Southern Cross Healthcare to keep trading, says chief
- Published
Troubled care home group Southern Cross Healthcare will reach an agreement with landlords and continue operating, its chief executive has told the BBC.
Jamie Buchan said the group was under pressure from high, "unsustainable" rents and local authority cuts but would find a way forward.
All stakeholders were acting responsibly, he said.
Last week, the group said it was in talks with the government over its "financial difficulties".
The firm has appointed KPMG to look at restructuring options.
The group's troubles have led to concerns that it may be forced into administration.
Rental agreement
Mr Buchan said that "uninterrupted" care was being provided to the more than 31,000 residents at its homes.
However, he said the business was under "twin pressures - the reduction in local authority expenditure on frontline services and rises in rental costs which have become unsustainable".
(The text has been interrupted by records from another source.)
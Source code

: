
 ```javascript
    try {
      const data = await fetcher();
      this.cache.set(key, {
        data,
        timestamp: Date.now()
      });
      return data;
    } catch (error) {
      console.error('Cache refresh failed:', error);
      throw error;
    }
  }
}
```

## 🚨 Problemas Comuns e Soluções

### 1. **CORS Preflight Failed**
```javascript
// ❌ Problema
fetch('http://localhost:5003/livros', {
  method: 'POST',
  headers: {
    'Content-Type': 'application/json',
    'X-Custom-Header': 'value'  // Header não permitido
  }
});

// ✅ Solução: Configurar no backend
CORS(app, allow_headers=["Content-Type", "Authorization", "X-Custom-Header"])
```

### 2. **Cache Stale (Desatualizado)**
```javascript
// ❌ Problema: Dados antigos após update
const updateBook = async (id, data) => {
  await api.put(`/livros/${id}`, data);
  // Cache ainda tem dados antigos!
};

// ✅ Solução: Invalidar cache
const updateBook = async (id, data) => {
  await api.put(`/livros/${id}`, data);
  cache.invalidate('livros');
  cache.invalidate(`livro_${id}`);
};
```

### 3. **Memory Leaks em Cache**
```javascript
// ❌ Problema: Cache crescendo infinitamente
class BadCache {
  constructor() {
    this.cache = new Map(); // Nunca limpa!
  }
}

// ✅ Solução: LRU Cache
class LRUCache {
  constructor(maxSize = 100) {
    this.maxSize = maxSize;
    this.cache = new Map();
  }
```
But he said the business would continue operating because it was in the interests of the landlords to allow it to do so.
"Landlords and Southern Cross are flipsides of the same coin - they own nursing homes and we operate nursing homes, so our fortunes are inextricably linked.
"I believe there will be an equitable solution."
Mr Buchan added that all stakeholders in the business were acting responsibly and that its bankers were being "very supportive".
Government cuts
However, he said local authority cuts as a result of the government's attempts to reduce the nation's debt levels were a "more difficult" issue.
In real terms, fees from local authorities had fallen by between 5% and 7% last year and this year, Mr Buchan said.
This was on top of a fall in the number of elderly people being placed in care homes due to cuts in government grants to local authorities, he added.
"It is up the government to find a funding solution for care of the elderly that works in the long term," he said.
Despite Mr Buchan's words of reassurance, shares in Southern Cross fell by 14% on Monday, and have now fallen by about 30% this year.